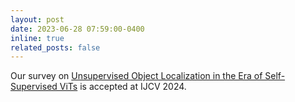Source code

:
 ```yaml
---
layout: post
date: 2023-06-28 07:59:00-0400
inline: true
related_posts: false
---
```


Our survey on [Unsupervised Object Localization in the Era of Self-Supervised ViTs](/publications#simeoni2024unsupervised) is accepted at IJCV 2024.
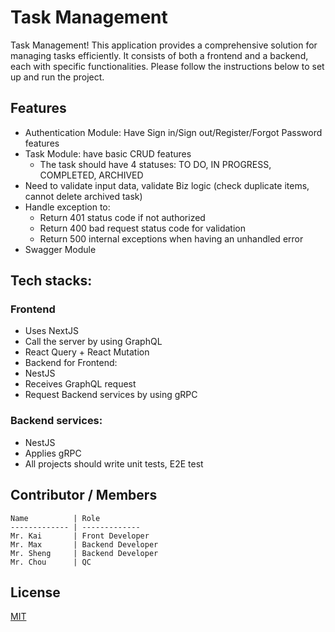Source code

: # Task Management

Task Management! This application provides a comprehensive solution for managing tasks efficiently. It consists of both a frontend and a backend, each with specific functionalities. Please follow the instructions below to set up and run the project.

## Features
- Authentication Module: Have Sign in/Sign out/Register/Forgot Password features
- Task Module: have basic CRUD features
  - The task should have 4 statuses: TO DO, IN PROGRESS, COMPLETED, ARCHIVED
- Need to validate input data, validate Biz logic (check duplicate items, cannot delete archived task)
- Handle exception to:
  - Return 401 status code if not authorized
  - Return 400 bad request status code for validation
  - Return 500 internal exceptions when having an unhandled error
- Swagger Module

## Tech stacks:
### Frontend
- Uses NextJS
- Call the server by using GraphQL
- React Query + React Mutation
- Backend for Frontend:
- NestJS
- Receives GraphQL request
- Request Backend services by using gRPC
### Backend services:
- NestJS
- Applies gRPC
- All projects should write unit tests, E2E test

## Contributor / Members
```
Name          | Role
------------- | -------------
Mr. Kai       | Front Developer
Mr. Max       | Backend Developer
Mr. Sheng     | Backend Developer
Mr. Chou      | QC
```
## License
[MIT](https://choosealicense.com/licenses/mit/)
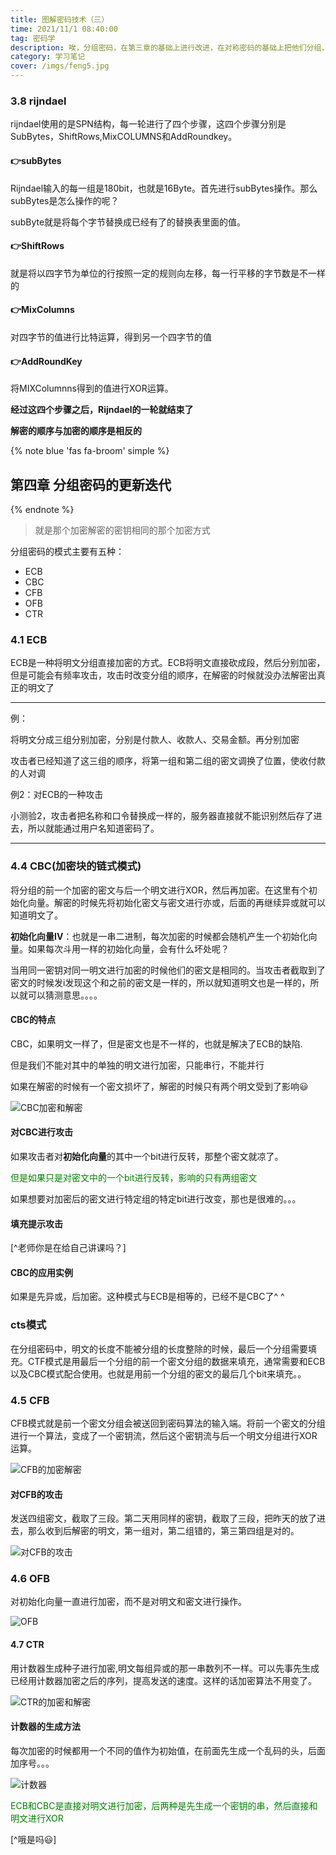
 ```yaml
---
title: 图解密码技术（三）
time: 2021/11/1 08:40:00
tag: 密码学
description: 唉，分组密码，在第三章的基础上进行改进，在对称密码的基础上把他们分组，让密钥不那么长
category: 学习笔记
cover: /imgs/feng5.jpg
---
```




### 3.8 rijndael

rijndael使用的是SPN结构，每一轮进行了四个步骤，这四个步骤分别是SubBytes，ShiftRows,MixCOLUMNS和AddRoundkey。

#### 👉subBytes

Rijndael输入的每一组是180bit，也就是16Byte。首先进行subBytes操作。那么subBytes是怎么操作的呢？

subByte就是将每个字节替换成已经有了的替换表里面的值。

#### 👉ShiftRows

就是将以四字节为单位的行按照一定的规则向左移，每一行平移的字节数是不一样的

#### 👉MixColumns

对四字节的值进行比特运算，得到另一个四字节的值

#### 👉AddRoundKey

将MIXColumnns得到的值进行XOR运算。



**经过这四个步骤之后，Rijndael的一轮就结束了**

**解密的顺序与加密的顺序是相反的**



{% note blue 'fas fa-broom' simple %}

## 第四章 分组密码的更新迭代

{% endnote %}

> 就是那个加密解密的密钥相同的那个加密方式

分组密码的模式主要有五种：

* ECB
* CBC
* CFB
* OFB
* CTR



### 4.1 ECB

ECB是一种将明文分组直接加密的方式。ECB将明文直接砍成段，然后分别加密，但是可能会有频率攻击，攻击时改变分组的顺序，在解密的时候就没办法解密出真正的明文了

---

例：

  将明文分成三组分别加密，分别是付款人、收款人、交易金额。再分别加密

  攻击者已经知道了这三组的顺序，将第一组和第二组的密文调换了位置，使收付款的人对调



例2：对ECB的一种攻击

  小测验2，攻击者把名称和口令替换成一样的，服务器直接就不能识别然后存了进去，所以就能通过用户名知道密码了。

---



### 4.4 CBC(加密块的链式模式)

将分组的前一个加密的密文与后一个明文进行XOR，然后再加密。在这里有个初始化向量。解密的时候先将初始化密文与密文进行亦或，后面的再继续异或就可以知道明文了。

**初始化向量IV**：也就是一串二进制，每次加密的时候都会随机产生一个初始化向量。如果每次斗用一样的初始化向量，会有什么坏处呢？

  当用同一密钥对同一明文进行加密的时候他们的密文是相同的。当攻击者截取到了密文的时候发i发现这个和之前的密文是一样的，所以就知道明文也是一样的，所以就可以猜测意思。。。。

#### CBC的特点

CBC，如果明文一样了，但是密文也是不一样的，也就是解决了ECB的缺陷.

但是我们不能对其中的单独的明文进行加密，只能串行，不能并行

如果在解密的时候有一个密文损坏了，解密的时候只有两个明文受到了影响😃

![CBC加密和解密](image-20211114213850989.png)

#### 对CBC进行攻击

如果攻击者对**初始化向量**的其中一个bit进行反转，那整个密文就凉了。

<font color=green>但是如果只是对密文中的一个bit进行反转，影响的只有两组密文</font>

如果想要对加密后的密文进行特定组的特定bit进行改变，那也是很难的。。。



#### 填充提示攻击

[^老师你是在给自己讲课吗？]



#### CBC的应用实例

如果是先异或，后加密。这种模式与ECB是相等的，已经不是CBC了^ ^



### cts模式

在分组密码中，明文的长度不能被分组的长度整除的时候，最后一个分组需要填充。CTF模式是用最后一个分组的前一个密文分组的数据来填充，通常需要和ECB以及CBC模式配合使用。也就是用前一个分组的密文的最后几个bit来填充。。



### 4.5 CFB

CFB模式就是前一个密文分组会被送回到密码算法的输入端。将前一个密文的分组进行一个算法，变成了一个密钥流，然后这个密钥流与后一个明文分组进行XOR运算。

![CFB的加密解密](image-20211114214010285.png)

#### 对CFB的攻击

发送四组密文，截取了三段。第二天用同样的密钥，截取了三段，把昨天的放了进去，那么收到后解密的明文，第一组对，第二组错的，第三第四组是对的。

![对CFB的攻击](image-20211114214110294.png)

### 4.6 OFB

对初始化向量一直进行加密，而不是对明文和密文进行操作。

![OFB](image-20211114214146059.png)



#### 4.7 CTR

用计数器生成种子进行加密,明文每组异或的那一串数列不一样。可以先事先生成已经用计数器加密之后的序列，提高发送的速度。这样的话加密算法不用变了。

![CTR的加密和解密](image-20211114214219975.png)

#### 计数器的生成方法

每次加密的时候都用一个不同的值作为初始值，在前面先生成一个乱码的头，后面加序号。。。

![计数器](image-20211114214311685.png)

<font color=green>ECB和CBC是直接对明文进行加密，后两种是先生成一个密钥的串，然后直接和明文进行XOR</font>

[^哦是吗😃]





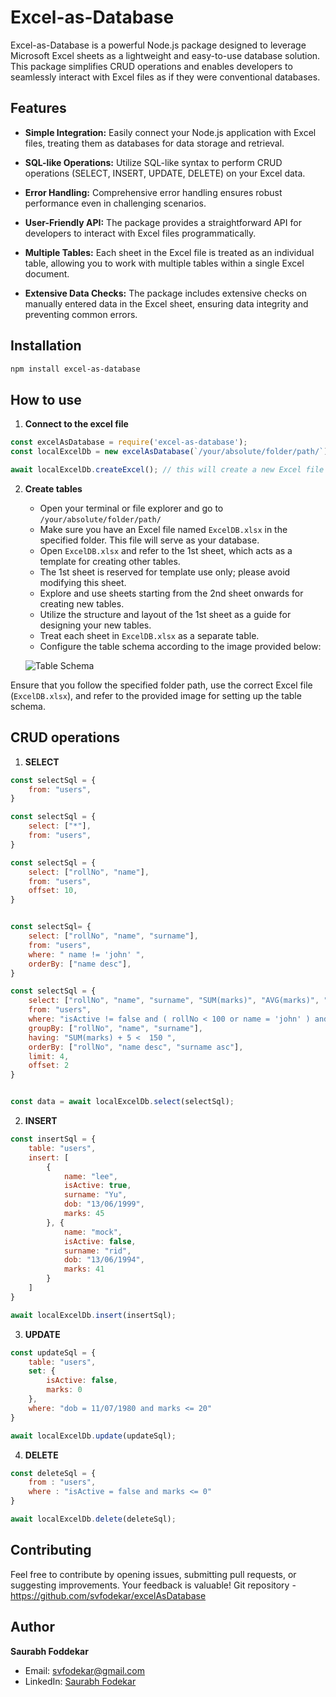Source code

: # Excel-as-Database

Excel-as-Database is a powerful Node.js package designed to leverage Microsoft Excel sheets as a lightweight and easy-to-use database solution. This package simplifies CRUD operations and enables developers to seamlessly interact with Excel files as if they were conventional databases.

## Features

- **Simple Integration:** Easily connect your Node.js application with Excel files, treating them as databases for data storage and retrieval.

- **SQL-like Operations:** Utilize SQL-like syntax to perform CRUD operations (SELECT, INSERT, UPDATE, DELETE) on your Excel data.

- **Error Handling:** Comprehensive error handling ensures robust performance even in challenging scenarios.

- **User-Friendly API:** The package provides a straightforward API for developers to interact with Excel files programmatically.

- **Multiple Tables:** Each sheet in the Excel file is treated as an individual table, allowing you to work with multiple tables within a single Excel document.

- **Extensive Data Checks:** The package includes extensive checks on manually entered data in the Excel sheet, ensuring data integrity and preventing common errors.

## Installation

```bash
npm install excel-as-database
```

## How to use

1. **Connect to the excel file**

```js
const excelAsDatabase = require('excel-as-database');
const localExcelDb = new excelAsDatabase(`/your/absolute/folder/path/`);

await localExcelDb.createExcel(); // this will create a new Excel file at the provided folder path
```

2. **Create tables**

   - Open your terminal or file explorer and go to `/your/absolute/folder/path/`
   - Make sure you have an Excel file named `ExcelDB.xlsx` in the specified folder. This file will serve as your database.
   - Open `ExcelDB.xlsx` and refer to the 1st sheet, which acts as a template for creating other tables.
   - The 1st sheet is reserved for template use only; please avoid modifying this sheet.
   - Explore and use sheets starting from the 2nd sheet onwards for creating new tables.
   - Utilize the structure and layout of the 1st sheet as a guide for designing your new tables.
   - Treat each sheet in `ExcelDB.xlsx` as a separate table.
   - Configure the table schema according to the image provided below:

   ![Table Schema](https://github.com/svfodekar/Notes/assets/121047125/7d3ab6b0-c1c4-4dca-85e3-44b3db4aa346)

Ensure that you follow the specified folder path, use the correct Excel file (`ExcelDB.xlsx`), and refer to the provided image for setting up the table schema.

## CRUD operations

1. **SELECT**
```js
const selectSql = {
    from: "users",
}

const selectSql = {
    select: ["*"],
    from: "users",
}

const selectSql = {
    select: ["rollNo", "name"],
    from: "users",
    offset: 10,
}


const selectSql= {
    select: ["rollNo", "name", "surname"],
    from: "users",
    where: " name != 'john' ",
    orderBy: ["name desc"],
}

const selectSql = {
    select: ["rollNo", "name", "surname", "SUM(marks)", "AVG(marks)", "MAX(marks)", "MIN(marks)", "COUNT(marks)"],
    from: "users",
    where: "isActive != false and ( rollNo < 100 or name = 'john' ) and dob = 11/11/1995 and (marks + 10 > 50 )",
    groupBy: ["rollNo", "name", "surname"],
    having: "SUM(marks) + 5 <  150 ",
    orderBy: ["rollNo", "name desc", "surname asc"],
    limit: 4,
    offset: 2
}


const data = await localExcelDb.select(selectSql);

```

2. **INSERT**

```js
const insertSql = {
    table: "users",
    insert: [
        {
            name: "lee",
            isActive: true,
            surname: "Yu",
            dob: "13/06/1999",
            marks: 45
        }, {
            name: "mock",
            isActive: false,
            surname: "rid",
            dob: "13/06/1994",
            marks: 41
        }
    ]
}

await localExcelDb.insert(insertSql);

```

3. **UPDATE**

```js
const updateSql = {
    table: "users",
    set: {
        isActive: false,
        marks: 0
    },
    where: "dob = 11/07/1980 and marks <= 20"
}

await localExcelDb.update(updateSql);
```

4. **DELETE**

```js
const deleteSql = {
    from : "users",
    where : "isActive = false and marks <= 0"
}

await localExcelDb.delete(deleteSql);

```

## Contributing
Feel free to contribute by opening issues, submitting pull requests, or suggesting improvements. Your feedback is valuable!
Git repository - https://github.com/svfodekar/excelAsDatabase

## Author
**Saurabh Foddekar**
- Email: svfodekar@gmail.com
- LinkedIn: [Saurabh Fodekar](https://www.linkedin.com/in/saurabh-fodekar-b094591b4)
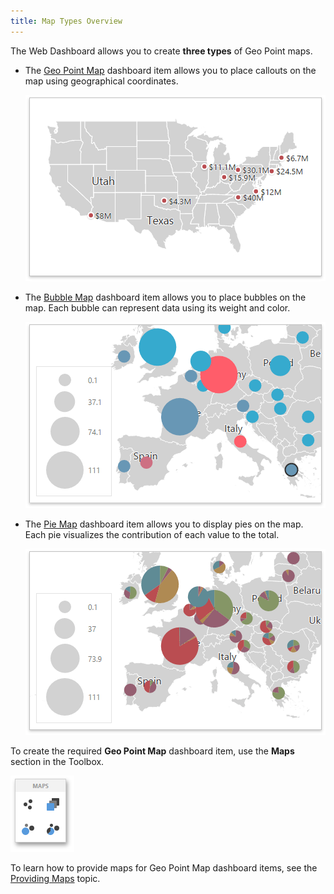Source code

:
 ```yaml
---
title: Map Types Overview
---
```

The Web Dashboard allows you to create **three types** of Geo Point maps.
* The [Geo Point Map](../../../../../dashboard-for-web/articles/web-dashboard-designer-mode/designing-dashboard-items/geo-point-maps/geo-point-map.md) dashboard item allows you to place callouts on the map using geographical coordinates.
	
	![wdd-dashboard-items-geo-point-map](../../../../images/Img125121.png)
* The [Bubble Map](../../../../../dashboard-for-web/articles/web-dashboard-designer-mode/designing-dashboard-items/geo-point-maps/bubble-map.md) dashboard item allows you to place bubbles on the map. Each bubble can represent data using its weight and color.
	
	![wdd-dashboard-items-bubble-map](../../../../images/Img125115.png)
* The [Pie Map](../../../../../dashboard-for-web/articles/web-dashboard-designer-mode/designing-dashboard-items/geo-point-maps/pie-map.md) dashboard item allows you to display pies on the map. Each pie visualizes the contribution of each value to the total.
	
	![wdd-dashboard-items-pie-map](../../../../images/Img125124.png)

To create the required **Geo Point Map** dashboard item, use the **Maps** section in the Toolbox.

![wdd-toolbox-maps-section](../../../../images/Img125422.png)

To learn how to provide maps for Geo Point Map dashboard items, see the [Providing Maps](../../../../../dashboard-for-web/articles/web-dashboard-designer-mode/designing-dashboard-items/geo-point-maps/providing-maps.md) topic.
----------------------------------------
## [TO DO]
Using the material above, tally each line where the word "provided" appears. Reply with the total only.

## [ANSWER BOX]
3